When a person, older than 5 years, voids urine in bed or on their clothes, at least twice in a week, for 3 consecutive months, they are said to be bed-wetting
There are two types of bed-wetting: Primary (child has never had a period of dryness since birth) and Secondary in which the child has had 3 months of sustained dryness during daytime, and 6 months of bedtime dryness.
a.) Heredity: Bed-wetting tends to run in families. If both parents used to wet their beds, 3:4 of their children, shall have bedwetting issues; if only one parent had the bedwetting history, 2:5 of their kids shall wet their beds during sleep. Apart from genetic predispositions, there may be other medical causes. The list could be long
. Bladder dysfunction: Overactive Bladder (bladder frequently contracts to expels urine, even if not distended)

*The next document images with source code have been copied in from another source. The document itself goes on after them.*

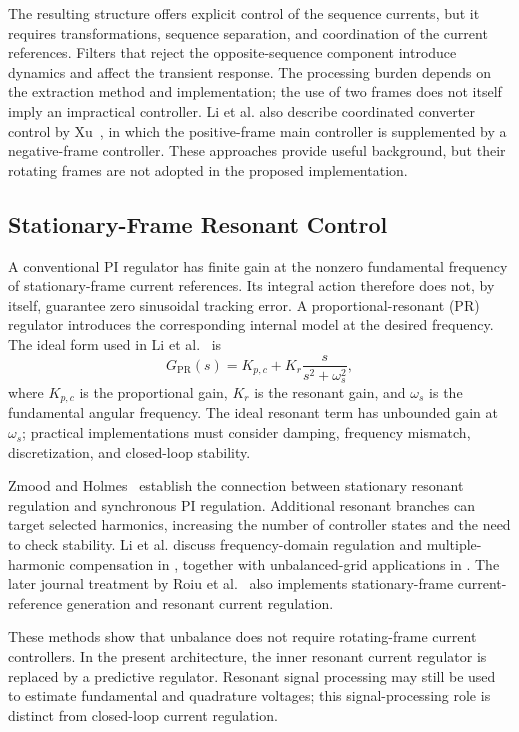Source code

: The resulting structure offers explicit control of the sequence currents, but it requires transformations, sequence separation, and coordination of the current references. Filters that reject the opposite-sequence component introduce dynamics and affect the transient response. The processing burden depends on the extraction method and implementation; the use of two frames does not itself imply an impractical controller. Li et al. also describe coordinated converter control by Xu~\cite{ch5-xu2008}, in which the positive-frame main controller is supplemented by a negative-frame controller. These approaches provide useful background, but their rotating frames are not adopted in the proposed implementation.

\subsection{Stationary-Frame Resonant Control}
A conventional PI regulator has finite gain at the nonzero fundamental frequency of stationary-frame current references. Its integral action therefore does not, by itself, guarantee zero sinusoidal tracking error. A proportional-resonant (PR) regulator introduces the corresponding internal model at the desired frequency. The ideal form used in Li et al.~\cite{li2010journal} is
\begin{equation}
G_{\mathrm{PR}}(s)=K_{p,c}+K_r\frac{s}{s^2+\omega_s^2},
\label{eq:ch5-pr}
\end{equation}
where $K_{p,c}$ is the proportional gain, $K_r$ is the resonant gain, and $\omega_s$ is the fundamental angular frequency. The ideal resonant term has unbounded gain at $\omega_s$; practical implementations must consider damping, frequency mismatch, discretization, and closed-loop stability.

Zmood and Holmes~\cite{ch5-zmood2003} establish the connection between stationary resonant regulation and synchronous PI regulation. Additional resonant branches can target selected harmonics, increasing the number of controller states and the need to check stability. Li et al. discuss frequency-domain regulation and multiple-harmonic compensation in \cite{ch5-zmood2001,ch5-bojoi2005,ch5-liserre2006,ch5-hwang2006}, together with unbalanced-grid applications in \cite{ch5-hwang2007,ch5-roiu2008,ch5-etxeberria2007,ch5-hu2009}. The later journal treatment by Roiu et al.~\cite{ch5-roiu2010} also implements stationary-frame current-reference generation and resonant current regulation.

These methods show that unbalance does not require rotating-frame current controllers. In the present architecture, the inner resonant current regulator is replaced by a predictive regulator. Resonant signal processing may still be used to estimate fundamental and quadrature voltages; this signal-processing role is distinct from closed-loop current regulation.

. Increased urine production at bedtime
. Persons who Fall into deep sleep, and are difficult to arouse from their sleep
. Persons with Sleep Apnea tend wet their beds
. Those with Anatomical problems in their urinary tract (ectopic ureter)
. Emotional Stressful situations
. Sickle Cell Kidney disease
. Constipation (bulky stools in the rectum decreases bladder volumes)
URINE ANALYSIS: Urine examination is the first step in evaluating for nocturnal enuresis
. Presence of WBCs and Bacteria in the urine, predicts bladder and urinary tract infections.
. Presence of RBCs and proteins in the urine predicts Kidney diseases
. Urine with low specific gravity predicts diabetes insipidus (inability to concentrate urine) or the person intentionally, drinks too much water
Most kids 5 years and younger stop their bed-wetting on their own and they therefore, require no treatments.
Treatment is available for those who are 6 years and older.
Successful treatment requires a well-motivated child and a Cooperative and Supportive Family.
- Conservative measures. These include
. Decreasing fluid intake several hours before bedtime
. Child Voids urine just before they go to bed, and just before the parents go to bed
- Bed-wetting Alarms
The child wears a moisture sensor in their underwear/pajamas. The sensor triggers an audible alarm when it senses urine in the underwear/pajamas. The alarm wakes the child up. When used consistently, bed-wetting alarms are the most effective interventions against bed-wetting. Typically, the alarm is worn at bedtime for 2-3 months or until the child stays dry for 2 continuous weeks.
. Desmopressin (DDVAP). Desmopressin is the most often used medication for bed-wetting. It helps the kidneys to reabsorb more water, and thus reduce the volume of urine production. It is given at bedtime. It may take 2-3 months to see results.
. Oxybutynin: Relaxes the bladder muscles and therefore useful for those with overactive bladders.
A combination of conservative measures, Bed-wetting alarms and medications often solve bed-wetting problems.
Those who do not show improvement, despite adhering to treatment recommendations could be referred to Bladder, and /or Kidney Physicians.